WORK TO BE COMPLETED.
Filter the entries and keep only the lines where the string "that" appears.

─── MATERIAL SUPPLIED

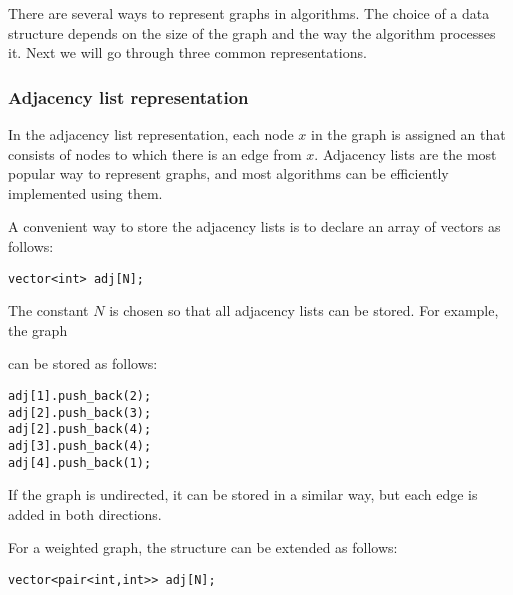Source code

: There are several ways to represent graphs
in algorithms.
The choice of a data structure
depends on the size of the graph and
the way the algorithm processes it.
Next we will go through three common representations.

\subsubsection{Adjacency list representation}


In the adjacency list representation,
each node $x$ in the graph is assigned an 
that consists of nodes
to which there is an edge from $x$.
Adjacency lists are the most popular
way to represent graphs, and most algorithms can be
efficiently implemented using them.

A convenient way to store the adjacency lists is to declare
an array of vectors as follows:
\begin{lstlisting}
vector<int> adj[N];
\end{lstlisting}

The constant $N$ is chosen so that all
adjacency lists can be stored.
For example, the graph

\begin{center}
\end{center}
can be stored as follows:
\begin{lstlisting}
adj[1].push_back(2);
adj[2].push_back(3);
adj[2].push_back(4);
adj[3].push_back(4);
adj[4].push_back(1);
\end{lstlisting}

If the graph is undirected, it can be stored in a similar way,
but each edge is added in both directions.

For a weighted graph, the structure can be extended
as follows:

\begin{lstlisting}
vector<pair<int,int>> adj[N];
\end{lstlisting}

──────

SOLVED PROBLEM.
that consists of nodes
The constant $N$ is chosen so that all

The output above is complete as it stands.